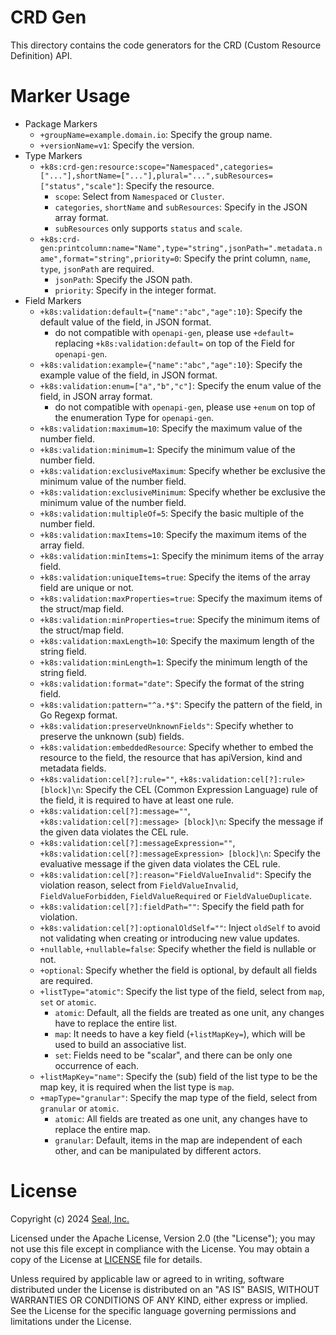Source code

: # CRD Gen

This directory contains the code generators for the CRD (Custom Resource Definition) API.

# Marker Usage

- Package Markers
    - `+groupName=example.domain.io`: Specify the group name.
    - `+versionName=v1`: Specify the version.
- Type Markers
    - `+k8s:crd-gen:resource:scope="Namespaced",categories=["..."],shortName=["..."],plural="...",subResources=["status","scale"]`:
      Specify the resource.
        - `scope`: Select from `Namespaced` or `Cluster`.
        - `categories`, `shortName` and `subResources`: Specify in the JSON array format.
        - `subResources` only supports `status` and `scale`.
    - `+k8s:crd-gen:printcolumn:name="Name",type="string",jsonPath=".metadata.name",format="string",priority=0`:
      Specify the print column, `name`, `type`, `jsonPath` are required.
        - `jsonPath`: Specify the JSON path.
        - `priority`: Specify in the integer format.
- Field Markers
    - `+k8s:validation:default={"name":"abc","age":10}`: Specify the default value of the field, in JSON format.
      - do not compatible with `openapi-gen`, please use `+default=` replacing `+k8s:validation:default=` on top of the Field for `openapi-gen`.
    - `+k8s:validation:example={"name":"abc","age":10}`: Specify the example value of the field, in JSON format.
    - `+k8s:validation:enum=["a","b","c"]`: Specify the enum value of the field, in JSON array format.
      - do not compatible with `openapi-gen`, please use `+enum` on top of the enumeration Type for `openapi-gen`.
    - `+k8s:validation:maximum=10`: Specify the maximum value of the number field.
    - `+k8s:validation:minimum=1`: Specify the minimum value of the number field.
    - `+k8s:validation:exclusiveMaximum`: Specify whether be exclusive the minimum value of the number field.
    - `+k8s:validation:exclusiveMinimum`: Specify whether be exclusive the minimum value of the number field.
    - `+k8s:validation:multipleOf=5`: Specify the basic multiple of the number field.
    - `+k8s:validation:maxItems=10`: Specify the maximum items of the array field.
    - `+k8s:validation:minItems=1`: Specify the minimum items of the array field.
    - `+k8s:validation:uniqueItems=true`: Specify the items of the array field are unique or not.
    - `+k8s:validation:maxProperties=true`: Specify the maximum items of the struct/map field.
    - `+k8s:validation:minProperties=true`: Specify the minimum items of the struct/map field.
    - `+k8s:validation:maxLength=10`: Specify the maximum length of the string field.
    - `+k8s:validation:minLength=1`: Specify the minimum length of the string field.
    - `+k8s:validation:format="date"`: Specify the format of the string field.
    - `+k8s:validation:pattern="^a.*$"`: Specify the pattern of the field, in Go Regexp format.
    - `+k8s:validation:preserveUnknownFields"`: Specify whether to preserve the unknown (sub) fields.
    - `+k8s:validation:embeddedResource`: Specify whether to embed the resource to the field, the resource that has
      apiVersion, kind and metadata fields.
    - `+k8s:validation:cel[?]:rule=""`, `+k8s:validation:cel[?]:rule> [block]\n`: Specify the CEL (Common Expression
      Language) rule of the field, it is required to have at least one rule.
    - `+k8s:validation:cel[?]:message=""`, `+k8s:validation:cel[?]:message> [block]\n`: Specify the message if the given
      data violates the CEL rule.
    - `+k8s:validation:cel[?]:messageExpression=""`, `+k8s:validation:cel[?]:messageExpression> [block]\n`: Specify the
      evaluative message if the given data violates the CEL rule.
    - `+k8s:validation:cel[?]:reason="FieldValueInvalid"`: Specify the violation reason, select
      from `FieldValueInvalid`, `FieldValueForbidden`, `FieldValueRequired` or `FieldValueDuplicate`.
    - `+k8s:validation:cel[?]:fieldPath=""`: Specify the field path for violation.
    - `+k8s:validation:cel[?]:optionalOldSelf=""`: Inject `oldSelf` to avoid not validating when creating or introducing
      new value updates.
    - `+nullable`, `+nullable=false`: Specify whether the field is nullable or not.
    - `+optional`: Specify whether the field is optional, by default all fields are required.
    - `+listType="atomic"`: Specify the list type of the field, select from `map`, `set` or `atomic`.
        - `atomic`: Default, all the fields are treated as one unit, any changes have to replace the entire list.
        - `map`: It needs to have a key field (`+listMapKey=`), which will be used to build an associative list.
        - `set`: Fields need to be "scalar", and there can be only one occurrence of each.
    - `+listMapKey="name"`: Specify the (sub) field of the list type to be the map key, it is required when the list
      type
      is `map`.
    - `+mapType="granular"`: Specify the map type of the field, select from `granular` or `atomic`.
        - `atomic`: All fields are treated as one unit, any changes have to replace the entire map.
        - `granular`: Default, items in the map are independent of each other, and can be manipulated by different
          actors.

# License

Copyright (c) 2024 [Seal, Inc.](https://seal.io)

Licensed under the Apache License, Version 2.0 (the "License");
you may not use this file except in compliance with the License.
You may obtain a copy of the License at [LICENSE](../../LICENSE) file for details.

Unless required by applicable law or agreed to in writing, software
distributed under the License is distributed on an "AS IS" BASIS,
WITHOUT WARRANTIES OR CONDITIONS OF ANY KIND, either express or implied.
See the License for the specific language governing permissions and
limitations under the License.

──────────────────────────────

▶ Description of the task: Show the lines above that include "whether".

▶ Answer to this exercise:
    - `+k8s:validation:exclusiveMaximum`: Specify whether be exclusive the minimum value of the number field.
    - `+k8s:validation:exclusiveMinimum`: Specify whether be exclusive the minimum value of the number field.
    - `+k8s:validation:preserveUnknownFields"`: Specify whether to preserve the unknown (sub) fields.
    - `+k8s:validation:embeddedResource`: Specify whether to embed the resource to the field, the resource that has
    - `+nullable`, `+nullable=false`: Specify whether the field is nullable or not.
    - `+optional`: Specify whether the field is optional, by default all fields are required.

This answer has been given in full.